Сонная одурь спала и с Конана. Пока за холмами, обступавшими деревню, кипела схватка, он неподвижно сидел на коне с полуприкрытыми глазами; сознание было ясным, но тело ему не подчинялось. Кругом стоял богатырский храп, и Конан по мере своих способностей (о которых он доселе не подозревал) участвовал в этом диковинном хоре. С детским прискуливаньем храпел израненный Сонго, не отставала от него и нежная Юйсары. Только Тахем, некогда постигший азы волшебства и поднакопивший к старости кое-какую магическую силу, с огромным трудом перебарывал наваждение, но и он время от времени начинал дышать медленно и с присвистом.
Конан хлестнул коня плетью и выехал по дороге на деревенскую околицу. Окинул взглядом поле боя. Хмуро покачал головой и вернулся к своим людям.
– Колдун, – грозно обратился он к тощему старцу, – я не знаю, как с тобой быть. Благодарить или снести башку с плеч. Я тебя не просил о помощи. Что тебе надо от меня, зачем лезешь в мои дела?
– Благодарить? – Старик взглянул на него с притворным изумлением. – Кхи-кхи-хи… Неужели ты на это способен, киммериец?
«Безумец, – снова подумал Конан, рассматривая чудовищное существо, – Дряхлая полоумная мумия с того света. Видно, и впрямь близится закат хайборийской эры, если демоны загробного мира так нагло вмешиваются в людские судьбы». – Из-за тебя я потерял одиннадцать человек…

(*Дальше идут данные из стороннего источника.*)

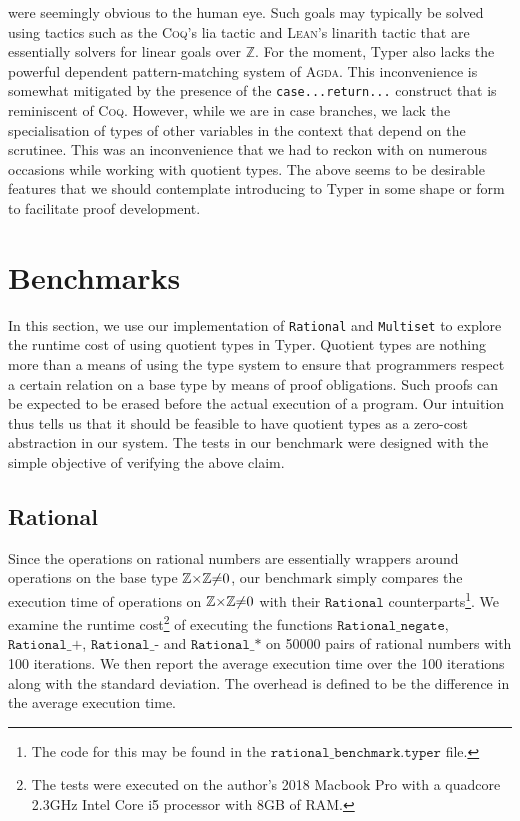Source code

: \documentclass[12pt,twoside,maitrise]{dms}
\theoremstyle{definition}
\numberwithin{equation}{section}
\numberwithin{table}{chapter}
\numberwithin{figure}{chapter}
\newcommand\kw[1] {\textsf{#1}}
\newcommand\id[1] {\texttt{#1}}
\newcommand\fn[1] {\texttt{#1}}
\def\Coq{\textsc{Coq}\xspace}
\def\Agda{\textsc{Agda}\xspace}
\def\Lean{\textsc{Lean}\xspace}
\begin{document}
were seemingly obvious to the human eye. Such goals may typically be solved
using tactics such as the \Coq{}'s \kw{lia} tactic and \Lean{}'s \kw{linarith}
tactic that are essentially solvers for linear goals over $\mathbb{Z}$. For the
moment, Typer also lacks the powerful dependent pattern-matching system of
\Agda{}. This inconvenience is somewhat mitigated by the presence of the
\fn{\kw{case}...\kw{return}...} construct that is
reminiscent of \Coq{}. However, while we are in \kw{case} branches, we lack the
specialisation of types of other variables in the context that depend on the
scrutinee. This was an inconvenience that we had to reckon with on numerous
occasions while working with quotient types. The above seems to be desirable
features that we should contemplate introducing to Typer in some shape or form
to facilitate proof development.

\section*{Benchmarks}\label{sec:quot-benchmark}

In this section, we use our implementation of \id{Rational} and \id{Multiset} to
explore the runtime cost of using quotient types in Typer. Quotient types are
nothing more than a means of using the type system to ensure that programmers
respect a certain relation on a base type by means of proof obligations. Such
proofs can be expected to be erased before the actual execution of a program.
Our intuition thus tells us that it should be feasible to have quotient types as
a zero-cost abstraction in our system. The tests in our benchmark were designed
with the simple objective of verifying the above claim.

\subsection*{Rational}

Since the operations on rational numbers are essentially wrappers around
operations on the base type $\mathbb{Z}{\times}\mathbb{Z}{\ne}0$, our benchmark simply compares the
execution time of operations on $\mathbb{Z}{\times}\mathbb{Z}{\ne}0$ with their $\fn{Rational}$
counterparts\footnote{The code for this may be found in the
$\fn{rational\_benchmark.typer}$ file.}. We examine the runtime
cost\footnote{The tests were executed on the author's 2018 Macbook Pro with a
quadcore 2.3GHz Intel Core i5 processor with 8GB of RAM.} of executing the
functions $\fn{Rational\_negate}$, $\fn{Rational\_+}$, $\fn{Rational\_-}$ and
$\fn{Rational\_*}$ on 50000 pairs of rational numbers with 100 iterations. We
then report the average execution time over the 100 iterations along with the
standard deviation. The overhead is defined to be the difference in the average
execution time.
\end{document}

– Двенадцать, – поправил истекающий кровью воин. – По меньшей мере, четыре из моих ран смертельны, и сейчас я уйду… Но не расстраивайся, командир. Дело того стоило. – Со счастливой улыбкой он закрыл глаза и начал клониться вбок, друзья успели подхватить его и осторожно опустили на землю. Один из них поднял голову и растерянно сообщил:
– Он мертв.
– Зато спасен отряд, кхи-кхи-хи! И ты, Конан, остался жив, и теперь за тобой должок.
– Должок? – Киммериец зло сверкнул глазами. – О чем ты говоришь, демон? Из-за тебя я нажил опаснейших врагов! Теперь на меня будет охотиться вся вендийская армия.

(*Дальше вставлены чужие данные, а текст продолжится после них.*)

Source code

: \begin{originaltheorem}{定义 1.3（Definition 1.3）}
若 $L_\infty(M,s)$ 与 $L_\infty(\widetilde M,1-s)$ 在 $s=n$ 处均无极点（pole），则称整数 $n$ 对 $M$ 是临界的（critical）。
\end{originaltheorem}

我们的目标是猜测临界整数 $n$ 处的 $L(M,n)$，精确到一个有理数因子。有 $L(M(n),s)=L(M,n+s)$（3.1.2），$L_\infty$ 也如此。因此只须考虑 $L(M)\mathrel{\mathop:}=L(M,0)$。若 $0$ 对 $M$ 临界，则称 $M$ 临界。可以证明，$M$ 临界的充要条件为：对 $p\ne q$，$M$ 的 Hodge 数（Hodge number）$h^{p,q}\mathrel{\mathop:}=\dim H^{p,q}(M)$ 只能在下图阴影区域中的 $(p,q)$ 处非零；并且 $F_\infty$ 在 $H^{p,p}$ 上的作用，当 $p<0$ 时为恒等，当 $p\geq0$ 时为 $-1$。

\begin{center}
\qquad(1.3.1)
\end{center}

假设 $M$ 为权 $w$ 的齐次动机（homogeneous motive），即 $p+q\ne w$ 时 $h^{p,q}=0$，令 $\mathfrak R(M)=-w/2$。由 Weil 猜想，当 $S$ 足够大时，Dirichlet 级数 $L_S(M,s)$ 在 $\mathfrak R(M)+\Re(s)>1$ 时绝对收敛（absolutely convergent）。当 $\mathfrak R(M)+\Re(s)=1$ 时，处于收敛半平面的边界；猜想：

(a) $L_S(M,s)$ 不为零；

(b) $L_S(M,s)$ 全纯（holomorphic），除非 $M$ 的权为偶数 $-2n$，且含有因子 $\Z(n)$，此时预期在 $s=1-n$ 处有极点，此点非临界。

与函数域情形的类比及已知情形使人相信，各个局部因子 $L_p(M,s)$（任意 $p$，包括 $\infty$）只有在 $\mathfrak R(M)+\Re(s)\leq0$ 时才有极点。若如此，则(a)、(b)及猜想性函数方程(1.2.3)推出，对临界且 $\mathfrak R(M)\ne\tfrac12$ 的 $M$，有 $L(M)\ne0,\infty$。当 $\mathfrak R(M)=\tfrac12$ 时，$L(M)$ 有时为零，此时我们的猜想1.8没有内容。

– Пустяки. – Старец махнул сухонькой дланью, звякнула цепь. – Кшатрии еще не скоро очухаются, а когда к ним на подмогу придут войска губернатора, ты уже будешь на перевале. Там тебя стерегут афгулы, но с этими суеверными дикарями мы уж как-нибудь справимся. – Он зазвенел цепью и жутко завыл, крутя головой, а потом ощерил в омерзительной ухмылке черные пеньки зубов.

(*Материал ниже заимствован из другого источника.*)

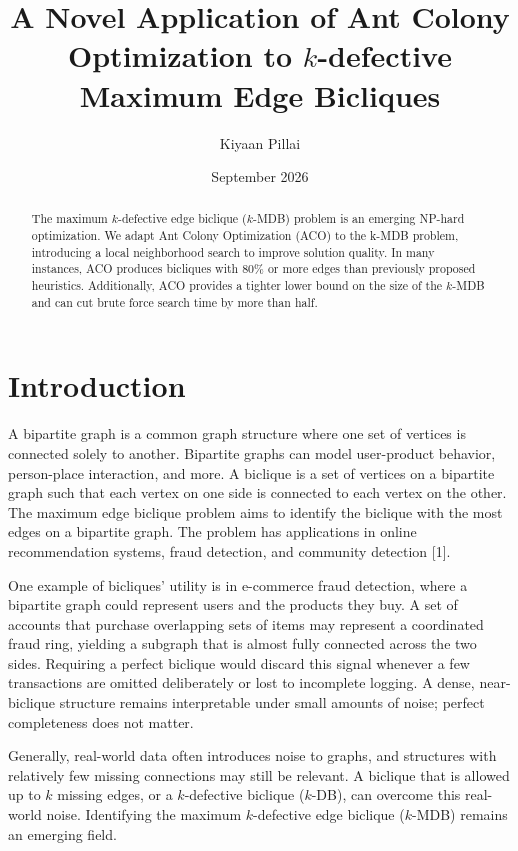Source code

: \documentclass[conference]{IEEEtran}
\title{A Novel Application of Ant Colony Optimization to $k$-defective Maximum Edge Bicliques}
\author{Kiyaan Pillai}
\date{September 2026}
\begin{document}
\maketitle


\begin{abstract}
The maximum $k$-defective edge biclique ($k$-MDB) problem is an emerging NP-hard optimization. We adapt Ant Colony Optimization (ACO) to the k-MDB problem, introducing a local neighborhood search to improve solution quality. In many instances, ACO produces bicliques with $80\%$ or more edges than previously proposed heuristics. Additionally, ACO provides a tighter lower bound on the size of the $k$-MDB and can cut brute force search time by more than half.
\end{abstract}


\section{Introduction}


A bipartite graph is a common graph structure where one set of vertices is connected solely to another. Bipartite graphs can model user-product behavior, person-place interaction, and more. A biclique is a set of vertices on a bipartite graph such that each vertex on one side is connected to each vertex on the other. The maximum edge biclique problem aims to identify the biclique with the most edges on a bipartite graph. The problem has applications in online recommendation systems, fraud detection, and community detection [1].


One example of bicliques' utility is in e-commerce fraud detection, where a bipartite graph could represent users and the products they buy. A set of accounts that purchase overlapping sets of items may represent a coordinated fraud ring, yielding a subgraph that is almost fully connected across the two sides. Requiring a perfect biclique would discard this signal whenever a few transactions are omitted deliberately or lost to incomplete logging. A dense, near-biclique structure remains interpretable under small amounts of noise; perfect completeness does not matter.


Generally, real-world data often introduces noise to graphs, and structures with relatively few missing connections may still be relevant. A biclique that is allowed up to $k$ missing edges, or a $k$-defective biclique ($k$-DB), can overcome this real-world noise. Identifying the maximum $k$-defective edge biclique ($k$-MDB) remains an emerging field.
\end{document}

– С чего ты взял, – спросил Конан, у которого мурашки побежали по плечам и спине, – что я поверну назад?
– С того, кхи-хи, что ты не посмеешь отказать старому почтенному привидению. За тобой должок, или уже забыл? Добро бы разговор шел о пустяках, а то ведь о судьбе мира! Не только мира смертных, но и вашего, загробного! Думаешь, ему сладко жилось при Нергале? Там, – он сделал свободной рукой неопределенный жест, – сейчас равновесие. Инанна худо-бедно уживается с Эрешкигалью, и вместе сестры держат в узде пантеон. При всех недостатках верховных богинь, надо отдать должное их здравомыслию. Они не лезут в чужие владения. Не задирают иноземных богов. А когда проснется Нергал, все сразу изменится, и вовсе не к лучшему. Уж поверь, кхи-кхи-хи.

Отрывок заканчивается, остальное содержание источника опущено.